Normally, drivers like Mendez would have seen lower gas prices by now, since Americans usually cut down on their consumption of fuel after the summer.
But this fall, although gasoline prices have fallen 7 cents a gallon from their peak in June, they are still 18 percent higher than last year, and 48 percent more than two years ago.
No relief from OPEC
And unfortunately, energy analysts are not expecting energy prices to fall anytime soon. This week, the Organization of Petroleum Exporting Countries (OPEC) said it would not increase oil supplies but would reconsider the situation in January.
For consumers, this means it could be a winter of tight supplies. For example, yesterday the Energy Information Administration (EIA) reported gasoline inventories have fallen to their lowest level in three years and their second-lowest level in a decade.
The high prices also come just as cold weather is starting to hit the US. Already, the price of home heating oil and natural gas have shot up on the futures market in anticipation of a colder-than-normal winter.
"This is the critical time for energy prices. If we get severe weather, the price of crude oil might go above its old high of $37.80 a barrel set on September 20th," says Mike Fitzpatrick, an analyst at Fimat, an energy trading company. (On Monday, December crude oil futures closed at $34.47 and home heating oil moved over $1.01 a gallon.)

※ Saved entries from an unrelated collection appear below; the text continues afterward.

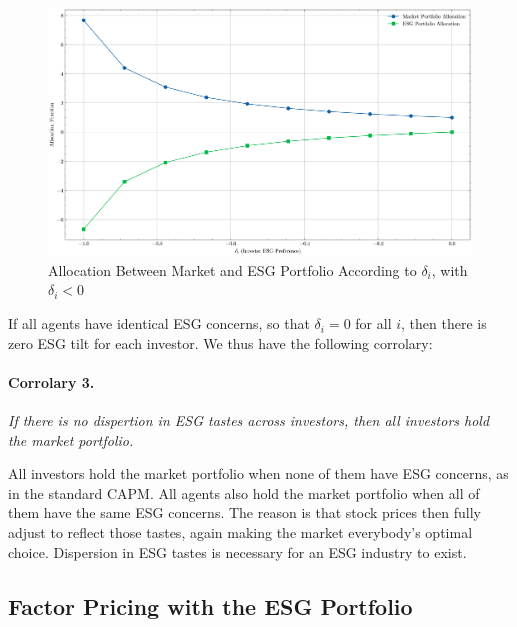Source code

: \begin{figure}
    \centering
    \includegraphics[width=1\textwidth]{../images/chapter01/allocation_fractions_vs_delta_i_short.png}
    \caption{Allocation Between Market and ESG Portfolio According to $\delta_i$,
    with $\delta_i < 0$}
    \label{fig:portfolio_tilts_short}
\end{figure}

If all agents have identical ESG concerns,
so that $\delta_i = 0$ for all $i$, 
then there is zero ESG tilt for each investor.
We thus have the following corrolary:

\paragraph{Corrolary 3.} \textit{If there is no 
dispertion in ESG tastes across investors, 
then all investors hold the market portfolio.}

All investors hold the market portfolio 
when none of them have ESG concerns, as in the 
standard CAPM. All agents also hold the market 
portfolio when all of them have the same ESG concerns.
The reason is that stock prices then fully adjust 
to reflect those tastes, again making the 
market everybody's optimal choice. Dispersion in 
ESG tastes is necessary for an ESG industry to exist.


\subsection{Factor Pricing with the ESG Portfolio}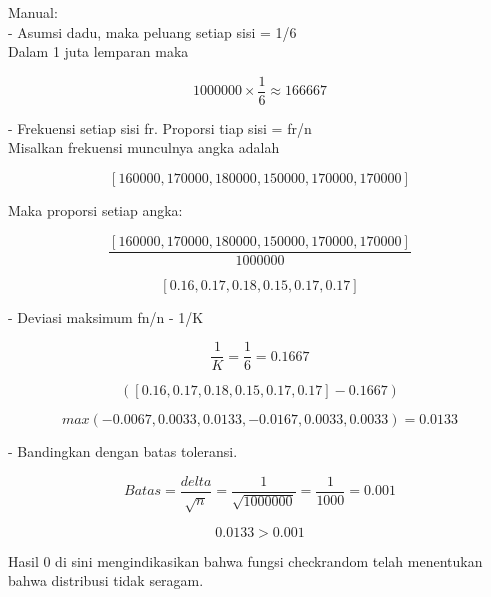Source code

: \documentclass{article}
\begin{document}
\begin{eulernotebook}
\begin{eulercomment}
\begin{eulercomment}
\begin{eulercomment}
Manual:\\
- Asumsi dadu, maka peluang setiap sisi = 1/6\\
Dalam 1 juta lemparan maka\\
\end{eulercomment}
\begin{eulerformula}
\[
1000000 \times \frac{1}{6} \approx 166667
\]
\end{eulerformula}
\begin{eulercomment}
- Frekuensi setiap sisi fr. Proporsi tiap sisi = fr/n\\
Misalkan frekuensi munculnya angka adalah\\
\end{eulercomment}
\begin{eulerformula}
\[
[160000, 170000, 180000, 150000, 170000, 170000]
\]
\end{eulerformula}
\begin{eulercomment}
Maka proporsi setiap angka:\\
\end{eulercomment}
\begin{eulerformula}
\[
\frac{[160000, 170000, 180000, 150000, 170000, 170000]}{1000000}
\]
\end{eulerformula}
\begin{eulerformula}
\[
[0.16, 0.17, 0.18, 0.15, 0.17, 0.17]
\]
\end{eulerformula}
\begin{eulercomment}
- Deviasi maksimum fn/n - 1/K\\
\end{eulercomment}
\begin{eulerformula}
\[
\frac{1}{K} = \frac{1}{6} = 0.1667
\]
\end{eulerformula}
\begin{eulerformula}
\[
([0.16, 0.17, 0.18, 0.15, 0.17, 0.17]-0.1667)
\]
\end{eulerformula}
\begin{eulerformula}
\[
max(-0.0067, 0.0033, 0.0133, -0.0167, 0.0033, 0.0033)= 0.0133
\]
\end{eulerformula}
\begin{eulercomment}
- Bandingkan dengan batas toleransi.\\
\end{eulercomment}
\begin{eulerformula}
\[
Batas= \frac{delta}{\sqrt{n}} = \frac{1}{\sqrt{1000000}} = \frac{1}{1000} = 0.001
\]
\end{eulerformula}
\begin{eulerformula}
\[
0.0133>0.001
\]
\end{eulerformula}
\begin{eulercomment}
Hasil 0 di sini mengindikasikan bahwa fungsi checkrandom telah
menentukan bahwa distribusi tidak seragam.


\end{eulercomment}
\end{eulercomment}
\end{eulercomment}
\end{eulernotebook}
\end{document}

Ironically, the government may be partly responsible for higher home heating oil prices. This fall, the Department of Energy purchased 2 million barrels of heating oil to serve as an emergency reserve for the Northeast.
"Ideally, they should have filled it last spring," says Ron Planting, an energy analyst at the American Petroleum Institute (API), an industry lobbying organization opposed to any government intervention in the markets.
At the same time that the government was buying heating oil, it was releasing 30 million barrels of crude oil from the Strategic Petroleum Reserve. Immediately after the government announced it was selling the oil, crude prices fell. "You could argue prices would have been higher if the government had not acted," says Mr. Planting.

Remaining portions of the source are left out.